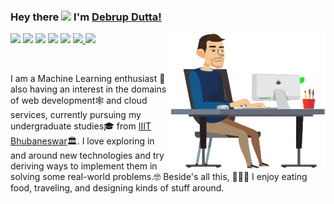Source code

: 
### Hey there <img src="https://media.giphy.com/media/hvRJCLFzcasrR4ia7z/giphy.gif" width="25px"> I'm [Debrup Dutta!](https://github.com/ddebrup/)
<!--
<a href="https://discord.gg/mQAgFrwM">
  <img align="left" alt="Debrup's Discord" width="22px" src="https://cdn.jsdelivr.net/npm/simple-icons@v3/icons/discord.svg" />
</a>
<a href="https://twitter.com/DebrupDutta2">
  <img align="left" alt="Debrup Dutta | Twitter" width="22px" src="https://cdn.jsdelivr.net/npm/simple-icons@v3/icons/twitter.svg" />
</a>
<a href="https://www.linkedin.com/in/duttadebrup/">
  <img align="left" alt="Debrup's LinkdeIN" width="22px" src="https://cdn.jsdelivr.net/npm/simple-icons@v3/icons/linkedin.svg" />
</a>
<a href="https://t.me/Deb_rup">
  <img align="left" alt="Debrup's Telegram" width="22px" src="https://cdn.jsdelivr.net/npm/simple-icons@v3/icons/telegram.svg" />
</a>
<a href="https://www.instagram.com/d_debrup/">
  <img align="left" alt="Debrup's Instagram" width="22px" src="https://cdn.jsdelivr.net/npm/simple-icons@v3/icons/instagram.svg" />
</a>
-->

  [<img src="https://github.com/sciencepal/sciencepal/blob/master/assets/discord-round.svg" width="3.5%"/>](https://discord.gg/mQAgFrwM)
  [<img src="https://img.icons8.com/color/48/000000/twitter.png" width="3.5%"/>](https://twitter.com/DebrupDutta2)
  [<img src="https://img.icons8.com/color/48/000000/linkedin.png" width="3.5%"/>](https://www.linkedin.com/in/duttadebrup)
  [<img src="https://img.icons8.com/fluent/48/000000/facebook-new.png" width="3.5%"/>](https://www.facebook.com/debrupdutta11)
  [<img src="https://img.icons8.com/fluent/48/000000/instagram-new.png" width="3.5%"/>](https://www.instagram.com/d_debrup)
  <a href="mailto:b518020@iiit-bh.ac.in"> <img src="https://img.icons8.com/fluent/48/000000/gmail.png" width="3.5%"/> </a>
  <img align="right" alt="GIF" src="https://github.com/ddebrup/ddebrup/blob/master/header.gif?raw=true" width="250" height="220" />
 ![](https://visitor-badge.glitch.me/badge?page_id=ddebrup.ddebrup)

<br />

I am a Machine Learning enthusiast 🚀 also having an interest in the domains of web development🕸️ and cloud services, currently pursuing my undergraduate studies🎓 from [IIIT Bhubaneswar](https://www.iiit-bh.ac.in/)🏛. I love exploring in and around new technologies and try deriving ways to implement them in solving some real-world problems.🤓 
Beside's all this, 👨🏽‍💼 I enjoy eating food, traveling, and designing kinds of stuff around.
<br />
<br />
 <!--
 <img align="right" alt="GIF" src="https://github.com/ddebrup/ddebrup/blob/master/header.gif?raw=true" width="350" height="320" />
  
### Talking about Personal Stuffs:

- 🛠 &nbsp; I’m currently experimenting on concepts💡 adventing from the arenas of Natural Language Processing. 🙍🏽‍♂️
- 🚀 &nbsp; Presently I’m also into learning Full Stack Development.
- 👨🏻‍💻 &nbsp; Most of my projects are available/ to be made available on [Github](https://github.com/ddebrup).
- 💬 &nbsp; Ask me about anything [here](https://github.com/ddebrup/ddebrup/issues/2)! I am happy to help.
- 📫 &nbsp; How to reach me: b518020@iiit-bh.ac.in
- 📝 &nbsp; Checkout my [Resume]().

### Languages and Tools:

<code><img height="27" src="https://raw.githubusercontent.com/github/explore/80688e429a7d4ef2fca1e82350fe8e3517d3494d/topics/cpp/cpp.png" alt="cpp"></code>
<code><img height="27" src="https://raw.githubusercontent.com/github/explore/80688e429a7d4ef2fca1e82350fe8e3517d3494d/topics/python/python.png" alt="python"></code>
<code><img height="27" src="https://raw.githubusercontent.com/github/explore/80688e429a7d4ef2fca1e82350fe8e3517d3494d/topics/javascript/javascript.png" alt="javascript"></code>
<code><img height="27" src="https://raw.githubusercontent.com/github/explore/80688e429a7d4ef2fca1e82350fe8e3517d3494d/topics/nodejs/nodejs.png" alt="nodejs"></code>
<code><img height="27" src="https://devicons.github.io/devicon/devicon.git/icons/express/express-original.svg" alt="expressjs"></code>
<code><img height="27" src="https://raw.githubusercontent.com/github/explore/80688e429a7d4ef2fca1e82350fe8e3517d3494d/topics/react/react.png" alt="react"></code>
<code><img height="27" src="https://raw.githubusercontent.com/github/explore/80688e429a7d4ef2fca1e82350fe8e3517d3494d/topics/sql/sql.png" alt="sql"></code>
<code><img height="27" src="https://encrypted-tbn0.gstatic.com/images?q=tbn%3AANd9GcSTTzPAw-55ssm1Im594xYZ9eRQu2JylrkYLg&usqp=CAU" alt="mongodb"></code>
<code><img height="27" src="https://devicons.github.io/devicon/devicon.git/icons/git/git-original.svg" alt="git"></code>
<code><img height="27" src="https://raw.githubusercontent.com/github/explore/80688e429a7d4ef2fca1e82350fe8e3517d3494d/topics/terminal/terminal.png" alt="terminal"></code>

<!--
<code><img height="25" src="https://raw.githubusercontent.com/github/explore/80688e429a7d4ef2fca1e82350fe8e3517d3494d/topics/sass/sass.png" alt="sass"></code>
-->



<!--
### Projects and Dev Stuffs:

<details>	
  <summary><b>⚡ Github Stats</b></summary>

<img height="180em" src="https://github-readme-stats.vercel.app/api?username=ddebrup&show_icons=true&hide_border=true&theme=gotham" />
<!-- <img height="90em" src="https://github-readme-stats.vercel.app/api/top-langs/?username=ddebrup&exclude_repo=KNN-Image-Classification&show_icons=true&hide_border=true&layout=compact&langs_count=8"/> -->
</details>

<!--
<details>	
  <br />
  <summary><b>⚙️ Things I use to get stuff done</b></summary>
  	<ul>
  	    <li><b>OS:</b> Ubuntu 18.64</li>
	    <li><b>Laptop: </b> HP Pavilion (i5)</li>
  	    <li><b>Browser: </b> Firefox Developer Edition</li>
	    <li><b>Code Editor:</b> VSCode - The best editor out there</li>
	    <li><b>To Stay Updated:</b> Dev.to, Medium and LinkedIn</li>
	    <br />
	</ul>	
</details>

<!--
<details>	
  <br />
  <summary><b>🚧 My Todo-list:</b></summary>
  	
  <ul>
    <li>🏆  Create 100 PRs </li>         
    <li>🌸  Create an unending streak of 10 days  </li>
    <li>✅  Contribute daily </li>  
    <li>⏳  Complete an entire market ready product all by myself</li> 
  </ul>

</details>


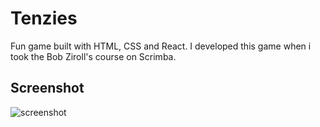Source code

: # Tenzies

Fun game built with HTML, CSS and React. I developed this game when i took the Bob Ziroll's course on Scrimba.

## Screenshot

![screenshot](https://i.imgur.com/hHNpCJE.png)
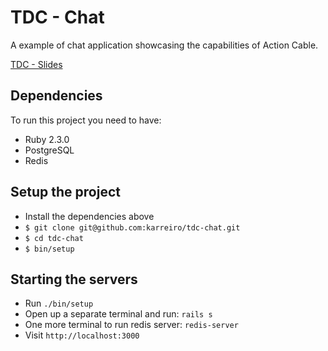 # TDC - Chat

A example of chat application showcasing the capabilities of Action Cable.

[TDC - Slides](https://github.com/karreiro/tdc-chat/raw/master/doc/action-cable-ruby-tdc-14-05-2016.pdf)

## Dependencies

To run this project you need to have:

* Ruby 2.3.0
* PostgreSQL
* Redis

## Setup the project

* Install the dependencies above
* `$ git clone git@github.com:karreiro/tdc-chat.git`
* `$ cd tdc-chat`
* `$ bin/setup`

## Starting the servers

* Run `./bin/setup`
* Open up a separate terminal and run: `rails s`
* One more terminal to run redis server: `redis-server`
* Visit `http://localhost:3000`
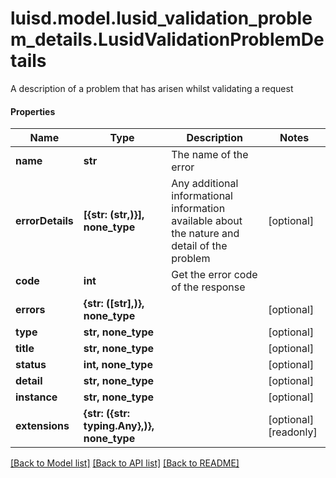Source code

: # luisd.model.lusid_validation_problem_details.LusidValidationProblemDetails

A description of a problem that has arisen whilst validating a request

#### Properties
Name | Type | Description | Notes
------------ | ------------- | ------------- | -------------
**name** | **str** | The name of the error | 
**errorDetails** | **[{str: (str,)}], none_type** | Any additional informational information available about the nature and detail of the problem | [optional] 
**code** | **int** | Get the error code of the response | 
**errors** | **{str: ([str],)}, none_type** |  | [optional] 
**type** | **str, none_type** |  | [optional] 
**title** | **str, none_type** |  | [optional] 
**status** | **int, none_type** |  | [optional] 
**detail** | **str, none_type** |  | [optional] 
**instance** | **str, none_type** |  | [optional] 
**extensions** | **{str: ({str: typing.Any},)}, none_type** |  | [optional] [readonly] 

[[Back to Model list]](../../README.md#documentation-for-models) [[Back to API list]](../../README.md#documentation-for-api-endpoints) [[Back to README]](../../README.md)

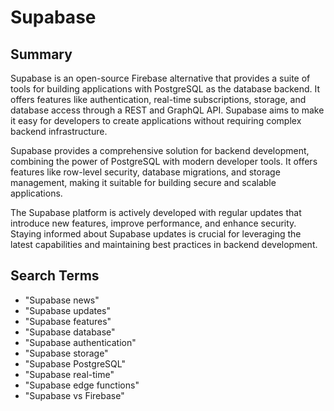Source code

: # Supabase

## Summary

Supabase is an open-source Firebase alternative that provides a suite of tools for building applications with PostgreSQL as the database backend. It offers features like authentication, real-time subscriptions, storage, and database access through a REST and GraphQL API. Supabase aims to make it easy for developers to create applications without requiring complex backend infrastructure.

Supabase provides a comprehensive solution for backend development, combining the power of PostgreSQL with modern developer tools. It offers features like row-level security, database migrations, and storage management, making it suitable for building secure and scalable applications.

The Supabase platform is actively developed with regular updates that introduce new features, improve performance, and enhance security. Staying informed about Supabase updates is crucial for leveraging the latest capabilities and maintaining best practices in backend development.

## Search Terms

- "Supabase news"
- "Supabase updates"
- "Supabase features"
- "Supabase database"
- "Supabase authentication"
- "Supabase storage"
- "Supabase PostgreSQL"
- "Supabase real-time"
- "Supabase edge functions"
- "Supabase vs Firebase"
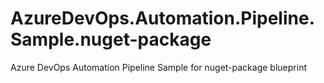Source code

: # AzureDevOps.Automation.Pipeline.Sample.nuget-package
Azure DevOps Automation Pipeline Sample for nuget-package blueprint
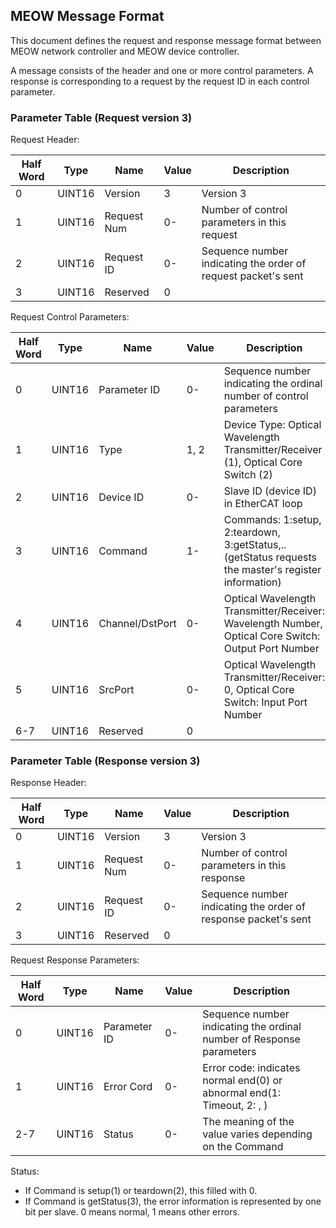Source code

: ## MEOW Message Format

This document defines the request and response message format between MEOW network controller and MEOW device controller.

A message consists of the header and one or more control parameters.
A response is corresponding to a request by the request ID in each control parameter.

### Parameter Table (Request version 3)

Request Header:

| Half Word  | Type   | Name        | Value | Description |
| ---------- | ------ | -------     | ----- | ----------- |
| 0          | UINT16 | Version     | 3     | Version 3   |
| 1          | UINT16 | Request Num | 0-    | Number of control parameters in this request  |
| 2          | UINT16 | Request ID  | 0-    | Sequence number indicating the order of request packet's sent |
| 3          | UINT16 | Reserved    | 0     |              |
 
Request Control Parameters:

| Half Word  | Type   | Name         | Value | Description |
| ---------- | ------ | -------      | ----- | ----------- |
| 0          | UINT16 | Parameter ID | 0-    | Sequence number indicating the ordinal number of control parameters |
| 1          | UINT16 | Type         | 1, 2  | Device Type: Optical Wavelength Transmitter/Receiver (1), Optical Core Switch (2) |
| 2          | UINT16 | Device ID    | 0-    | Slave ID (device ID) in EtherCAT loop |
| 3          | UINT16 | Command      | 1-    | Commands: 1:setup, 2:teardown, 3:getStatus,..  (getStatus requests the master's register information) |
| 4          | UINT16 | Channel/DstPort | 0- | Optical Wavelength Transmitter/Receiver: Wavelength Number, Optical Core Switch: Output Port Number |
| 5          | UINT16 | SrcPort      | 0-    | Optical Wavelength Transmitter/Receiver: 0, Optical Core Switch: Input Port Number |
| 6-7        | UINT16 | Reserved     | 0     |              |

### Parameter Table (Response version 3)

Response Header:

| Half Word  | Type   | Name        | Value | Description |
| ---------- | ------ | -------     | ----- | ----------- |
| 0          | UINT16 | Version     | 3     | Version 3   |
| 1          | UINT16 | Request Num | 0-    | Number of control parameters in this response  |
| 2          | UINT16 | Request ID  | 0-    | Sequence number indicating the order of response packet's sent |
| 3          | UINT16 | Reserved    | 0     |              |
 
Request Response Parameters:

| Half Word  | Type   | Name         | Value | Description |
| ---------- | ------ | -------      | ----- | ----------- |
| 0          | UINT16 | Parameter ID | 0-    | Sequence number indicating the ordinal number of Response parameters |
| 1          | UINT16 | Error Cord   | 0-    | Error code: indicates normal end(0) or abnormal end(1: Timeout, 2: , )  |
| 2-7        | UINT16 | Status       | 0-    | The meaning of the value varies depending on the Command |

Status:
- If Command is setup(1) or teardown(2), this filled with 0.
- If Command is getStatus(3), the error information is represented by one bit per slave. 0 means normal, 1 means other errors.

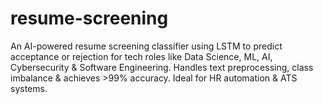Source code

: # resume-screening
An AI-powered resume screening classifier using LSTM to predict acceptance or rejection for tech roles like Data Science, ML, AI, Cybersecurity &amp; Software Engineering. Handles text preprocessing, class imbalance &amp; achieves >99% accuracy. Ideal for HR automation &amp; ATS systems.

########

◆ **What you should do**:
Go through the material line by line and state how many lines hold "list", with no other words.

◆ **Solution to this task**:
2